The noble Lord, Lord Bach, asked whether the Government’s evidence on the abuse of free movement rights could be shared with the House. Much of that is in the free movement of persons paper that was published on Tuesday. Having been very closely involved in negotiations over that paper, I might say that the evidence is not always entirely clear; that is part of the problem in discussing questions of free movement of persons and labour and the abuse of free movement rights. That is partly because we do not have exit controls in this country and partly because we do not collect all the central evidence. For example, I questioned at one stage an academic study that suggested that there were 40,000 British citizens receiving benefits in other states in the EU. That is an academic estimate, but nobody is entirely sure whether that is an exact figure. So there are many problems in addressing that very complicated issue.
The noble Earl, Lord Caithness, asked whether the UK had been diffident in its approach to the financial transaction tax. The Government have been very closely engaged with this issue since publication and, indeed, took a case to the European Court of Justice on that issue to raise the question of how far it would be appropriate for the European Union to move on that subject. We remain actively engaged.
The noble Lord, Lord Tugendhat, talked about the Transatlantic Trade and Investment Partnership. That will be a central but extremely difficult issue for the coming year; we know that there will be lobbies not just in France and elsewhere but in this country that will want to raise negative issues about TTIP. That is something that we will clearly have to follow.
May I say, as spokesperson for the Cabinet Office and therefore dealing with a lot of data sharing issues, that I would welcome the European Union Committee looking further at aspects of the digital single market as well as data sharing and data protection? Some months ago, I asked for a briefing within Whitehall on the digital single market and officials from five different departments came to brief me, demonstrating just how complicated an issue it is. After all, this is all one issue in a complex, multi-levelled set of issues for government that is driven by the speed of technological change. I am constantly struck by how much faster technology is taking us down the road to online, cross-border transactions than we previously understood. The digital single market is a major priority in the Government’s drive for EU reform and it is part of the extension of the single market to services, as services and manufacturing intertwine and overlap. It will be a difficult issue also in TTIP, as data regulation, the cloud and the role of the US service providers hit the issue of data protection.
I am conscious of the time. I hope that I have answered most of the issues, but I see that there are one or two questions still to come.
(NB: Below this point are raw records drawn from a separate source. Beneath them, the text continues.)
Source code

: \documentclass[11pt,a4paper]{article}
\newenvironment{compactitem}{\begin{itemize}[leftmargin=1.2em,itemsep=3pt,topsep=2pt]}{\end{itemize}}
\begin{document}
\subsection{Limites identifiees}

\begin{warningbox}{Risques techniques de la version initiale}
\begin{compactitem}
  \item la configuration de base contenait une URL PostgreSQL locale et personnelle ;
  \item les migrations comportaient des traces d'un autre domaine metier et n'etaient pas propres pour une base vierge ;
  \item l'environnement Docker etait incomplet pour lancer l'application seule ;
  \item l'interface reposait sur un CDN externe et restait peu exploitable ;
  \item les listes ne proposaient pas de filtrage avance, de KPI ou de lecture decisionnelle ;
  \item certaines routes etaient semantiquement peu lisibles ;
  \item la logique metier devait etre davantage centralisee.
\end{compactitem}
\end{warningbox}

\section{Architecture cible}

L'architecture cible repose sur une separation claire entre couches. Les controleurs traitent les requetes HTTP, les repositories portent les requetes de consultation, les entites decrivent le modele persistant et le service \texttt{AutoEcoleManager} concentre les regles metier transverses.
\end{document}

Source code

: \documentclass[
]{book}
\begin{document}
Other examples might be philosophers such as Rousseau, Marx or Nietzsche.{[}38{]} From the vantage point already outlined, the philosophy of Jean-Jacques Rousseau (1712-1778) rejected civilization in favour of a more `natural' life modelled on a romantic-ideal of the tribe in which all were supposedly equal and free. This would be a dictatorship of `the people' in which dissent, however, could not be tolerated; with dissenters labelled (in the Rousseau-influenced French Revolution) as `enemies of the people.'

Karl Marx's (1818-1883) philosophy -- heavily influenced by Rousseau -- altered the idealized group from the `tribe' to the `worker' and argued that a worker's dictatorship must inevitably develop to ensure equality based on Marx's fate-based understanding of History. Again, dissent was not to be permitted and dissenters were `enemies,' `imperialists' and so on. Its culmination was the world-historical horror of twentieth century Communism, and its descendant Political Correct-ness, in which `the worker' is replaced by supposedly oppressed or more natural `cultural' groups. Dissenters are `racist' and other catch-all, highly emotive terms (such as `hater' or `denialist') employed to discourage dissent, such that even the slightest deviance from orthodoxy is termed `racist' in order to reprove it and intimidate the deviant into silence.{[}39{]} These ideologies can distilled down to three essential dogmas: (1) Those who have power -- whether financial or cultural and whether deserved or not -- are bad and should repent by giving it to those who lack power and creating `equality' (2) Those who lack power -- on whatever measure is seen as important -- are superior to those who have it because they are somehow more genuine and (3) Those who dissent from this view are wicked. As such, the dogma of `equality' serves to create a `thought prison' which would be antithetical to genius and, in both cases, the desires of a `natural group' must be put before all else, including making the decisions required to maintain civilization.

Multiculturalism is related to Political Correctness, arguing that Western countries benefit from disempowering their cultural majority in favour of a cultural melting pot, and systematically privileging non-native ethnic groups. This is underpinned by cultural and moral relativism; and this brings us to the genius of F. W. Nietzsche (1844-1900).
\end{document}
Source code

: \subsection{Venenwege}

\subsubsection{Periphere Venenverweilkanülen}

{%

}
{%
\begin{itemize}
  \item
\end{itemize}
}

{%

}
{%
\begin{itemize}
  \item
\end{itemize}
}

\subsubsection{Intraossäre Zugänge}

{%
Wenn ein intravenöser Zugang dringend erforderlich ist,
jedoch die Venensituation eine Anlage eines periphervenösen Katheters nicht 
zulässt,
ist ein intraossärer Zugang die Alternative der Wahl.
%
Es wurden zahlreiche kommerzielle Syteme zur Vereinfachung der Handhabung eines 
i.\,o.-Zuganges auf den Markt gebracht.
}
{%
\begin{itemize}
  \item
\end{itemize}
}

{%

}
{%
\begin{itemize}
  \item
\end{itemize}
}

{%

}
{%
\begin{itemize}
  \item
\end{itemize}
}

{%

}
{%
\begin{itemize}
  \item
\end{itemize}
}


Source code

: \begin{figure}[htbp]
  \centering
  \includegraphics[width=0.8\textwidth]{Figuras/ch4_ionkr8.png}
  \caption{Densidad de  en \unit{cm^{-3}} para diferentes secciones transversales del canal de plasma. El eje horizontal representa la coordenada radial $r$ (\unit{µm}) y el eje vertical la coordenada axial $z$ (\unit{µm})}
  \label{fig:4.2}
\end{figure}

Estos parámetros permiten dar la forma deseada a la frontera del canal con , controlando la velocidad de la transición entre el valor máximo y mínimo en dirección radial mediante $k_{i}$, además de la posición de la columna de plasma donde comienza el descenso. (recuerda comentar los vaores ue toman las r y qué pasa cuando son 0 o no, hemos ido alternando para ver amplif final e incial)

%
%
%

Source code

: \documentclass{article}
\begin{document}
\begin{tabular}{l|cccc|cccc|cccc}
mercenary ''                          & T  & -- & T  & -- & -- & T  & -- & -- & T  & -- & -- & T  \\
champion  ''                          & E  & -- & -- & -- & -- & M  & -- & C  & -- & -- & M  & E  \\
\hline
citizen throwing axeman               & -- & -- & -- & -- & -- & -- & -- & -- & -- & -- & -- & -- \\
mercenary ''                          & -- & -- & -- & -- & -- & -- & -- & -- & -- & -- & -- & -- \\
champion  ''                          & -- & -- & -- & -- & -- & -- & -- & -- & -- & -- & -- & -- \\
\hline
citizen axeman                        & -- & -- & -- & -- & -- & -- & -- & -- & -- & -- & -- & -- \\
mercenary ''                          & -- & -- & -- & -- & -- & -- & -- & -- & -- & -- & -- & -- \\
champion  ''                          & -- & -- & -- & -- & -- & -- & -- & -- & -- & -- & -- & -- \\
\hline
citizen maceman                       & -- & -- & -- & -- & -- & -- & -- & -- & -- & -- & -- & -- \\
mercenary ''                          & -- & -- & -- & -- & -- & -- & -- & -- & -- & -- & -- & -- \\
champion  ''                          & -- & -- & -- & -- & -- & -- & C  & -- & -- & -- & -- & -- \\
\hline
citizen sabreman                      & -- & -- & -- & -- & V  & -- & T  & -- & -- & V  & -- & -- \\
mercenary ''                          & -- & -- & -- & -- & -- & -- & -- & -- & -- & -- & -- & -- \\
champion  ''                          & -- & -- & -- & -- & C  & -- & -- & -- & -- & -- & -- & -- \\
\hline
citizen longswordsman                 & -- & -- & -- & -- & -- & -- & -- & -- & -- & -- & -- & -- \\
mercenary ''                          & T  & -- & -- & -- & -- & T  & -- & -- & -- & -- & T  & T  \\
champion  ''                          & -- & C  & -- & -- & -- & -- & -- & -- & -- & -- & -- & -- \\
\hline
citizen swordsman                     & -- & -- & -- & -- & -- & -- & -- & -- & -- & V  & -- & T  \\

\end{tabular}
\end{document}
Before the Minister sits down, I understand why he is in some difficulty in addressing the point that I raised about the claim that national parliaments are “the basis” for real legitimacy in the European Council, not in the European Union, not “a basis” for it. Of course he cannot take back the words that, alas, have been written in the response to the national parliament role report, but we are going to debate it again and I hope that he will report back to his colleagues the dangers they are taking if they turn the question of strengthening the role of national parliaments into a contest with the European Parliament. They will not get anywhere if they do that. It has to be pursued as a matter in which both national parliaments and the European Parliament have a role in assuring the democratic legitimacy.
I very much take that point. The new European Parliament is a rather more difficult body with which to co-operate than its predecessor, but I think it is extremely important nevertheless that we do co-operate. I am in the middle of making arrangements to go out myself with one or two others in September to talk to new Members of the European Parliament, British and others, with whom, of course, we must co-operate.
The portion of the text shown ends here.